Charoset — A coarse mixture of chopped nuts, apples or dates, and wine, meant to symbolize the mortar used by the Jewish slaves to build the storehouses of Egypt. Today, Israel permits no mortar, or cement, or any other building materials, to enter Gaza. Let them sleep in tents! This, after last winter’s assault on Gaza, internationally documented war crimes (and possibly crimes against humanity), causing over 1,400 deaths in 22 days between December 2008 and January 2009– leaving scores homeless in the rubble. Is this the freedom Moses envisioned? The freedom to attack civilians with the tanks, planes and warships of the “Jewish” State? Doesn’t sound very Jewish to me. Not at all.

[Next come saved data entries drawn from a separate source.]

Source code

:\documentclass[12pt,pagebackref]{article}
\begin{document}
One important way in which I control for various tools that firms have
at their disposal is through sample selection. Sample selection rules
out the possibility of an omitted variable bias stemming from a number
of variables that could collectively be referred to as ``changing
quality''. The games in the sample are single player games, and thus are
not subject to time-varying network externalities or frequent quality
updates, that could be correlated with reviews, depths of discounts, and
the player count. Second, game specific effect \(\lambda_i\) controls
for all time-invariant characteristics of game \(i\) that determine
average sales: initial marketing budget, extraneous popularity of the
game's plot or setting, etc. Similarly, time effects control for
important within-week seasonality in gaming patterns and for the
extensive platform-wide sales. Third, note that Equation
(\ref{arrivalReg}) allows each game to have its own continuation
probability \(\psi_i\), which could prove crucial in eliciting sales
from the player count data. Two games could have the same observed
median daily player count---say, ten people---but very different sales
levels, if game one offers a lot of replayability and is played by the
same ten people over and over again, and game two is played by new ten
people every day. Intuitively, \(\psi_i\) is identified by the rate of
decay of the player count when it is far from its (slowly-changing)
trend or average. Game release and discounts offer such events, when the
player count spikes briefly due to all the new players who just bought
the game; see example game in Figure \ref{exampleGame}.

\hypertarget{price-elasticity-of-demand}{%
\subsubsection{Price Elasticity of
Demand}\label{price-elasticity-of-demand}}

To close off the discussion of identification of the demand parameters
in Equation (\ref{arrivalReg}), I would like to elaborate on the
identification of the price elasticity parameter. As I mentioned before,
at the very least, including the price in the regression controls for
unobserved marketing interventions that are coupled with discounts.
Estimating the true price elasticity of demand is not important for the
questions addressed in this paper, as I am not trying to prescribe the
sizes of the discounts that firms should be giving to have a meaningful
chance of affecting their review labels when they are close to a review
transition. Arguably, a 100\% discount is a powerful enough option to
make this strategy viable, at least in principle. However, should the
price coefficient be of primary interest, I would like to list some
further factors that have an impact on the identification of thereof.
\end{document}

Karpas — A vegetable other than bitter herbs, dipped into salt water (which represents tears) to recall the pain felt by the Jewish slaves in Egypt. Tears! Pain! In your name, my Jewish friends, Israel continues its inhuman siege on Gaza. The folks there shed tears as salty as anyone’s; their pain is beyond description. Two of every three of today’s Gaza residents originally lost their homes in what is now Israel when the state was established. Six decades later, they find themselves living a nightmare, a kind of living death: their economy in ruins, their neighborhoods in ruins, their educational and health systems in ruins, even their sanitation systems in ruins. Israel refuses to allow reconstruction. What comes after stripping Gazans of their last remaining sense of sanity?

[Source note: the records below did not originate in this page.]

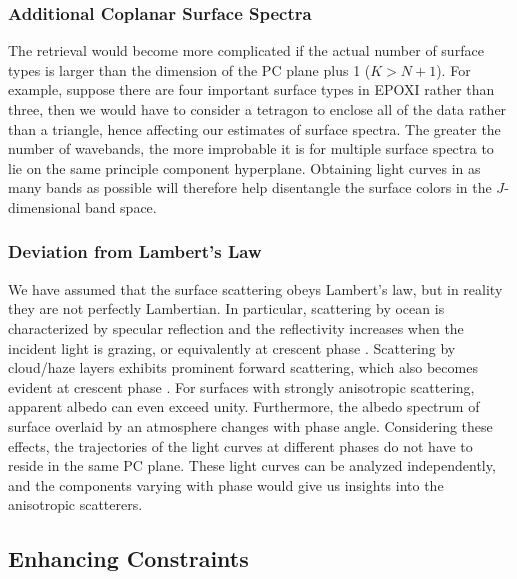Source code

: \documentclass[iop,numberedappendix,apj]{emulateapj}
\begin{document}
\subsubsection{Additional Coplanar Surface Spectra}

The retrieval would become more complicated if the actual number of surface types is larger than the dimension of the PC plane plus 1 ($K > N + 1 $). 
For example, suppose there are four important surface types in EPOXI rather than three, then we would have to consider a tetragon to enclose all of the data rather than a triangle, hence affecting our estimates of surface spectra. 
The greater the number of wavebands, the more improbable it is for multiple surface spectra to lie on the same principle component hyperplane. 
Obtaining light curves in as many bands as possible will therefore help disentangle the surface colors in the $J$-dimensional band space. 


\subsubsection{Deviation from Lambert's Law}
\label{ss:deviate_Lambert}

We have assumed that the surface scattering obeys Lambert's law, but in reality they are not perfectly Lambertian. 
In particular, scattering by ocean is characterized by specular reflection and the reflectivity increases when the incident light is grazing, or equivalently at crescent phase \citep[e.g.,][]{Williams2008,Robinson2010,Robinson2014}. 
Scattering by cloud/haze layers exhibits prominent forward scattering, which also becomes evident at crescent phase \citep[e.g.,]{Robinson2010}. 
For surfaces with strongly anisotropic scattering, apparent albedo can even exceed unity. 
Furthermore, the albedo spectrum of surface overlaid by an atmosphere changes with phase angle.  
Considering these effects, the trajectories of the light curves at different phases do not have to reside in the same PC plane. 
These light curves can be analyzed independently, and the components varying with phase would give us insights into the anisotropic scatterers. 




\subsection{Enhancing Constraints}
\label{ss:enhancing_constraints}
\end{document}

Z'roa — A roasted lamb shankbone (or a chicken wing, or chicken neck) symbolizes the paschal sacrifice offered originally on the eve of the exodus and later in the Temple in Jerusalem. Sacrifice! Do you insist on sacrificing the possibility of a sustainable future for modern Israel in the name of its founding myth – since discredited – that Palestine was “a land without people, for a people without a land”? A million of today’s Gazans are from the families that Israel expelled. Gazans have remained steadfast under conditions even the early Hebrews might have found intolerable in Egypt. Gazans, together with all Palestinians, are the people that Jews in Israel are destined to live with, today, tomorrow, and forever. The only uncertainty is how much more hate will be generated by military occupation and armed assault before a process of shared rehabilitation can begin.
Beitzah — A hard-boiled egg, symbolizing the main festival sacrifice that was offered in the Temple in Jerusalem and roasted and eaten as part of the meal on Seder night. The egg is a symbol of mourning. Eggs are the first thing served to mourners after a Jewish funeral. The egg on the Seder plate evokes the mourning over the destruction of the Temple and the subsequent inability to offer sacrifices there in honor of the Pesach holiday. Mourning! As Jews, you know a lot about mourning; consider the sixty-two years of mourning, consider every day of every one of those years, among the people - real people, with real names and real children - in Gaza and in squalid refugee camps all around Israel who can see their homeland with the naked eye, but are denied their basic human right of returning home. Sixty-two Passovers and counting. All I ask of you on this year’s holy day, as you contemplate the egg on the Seder plate, is to remember them, no more.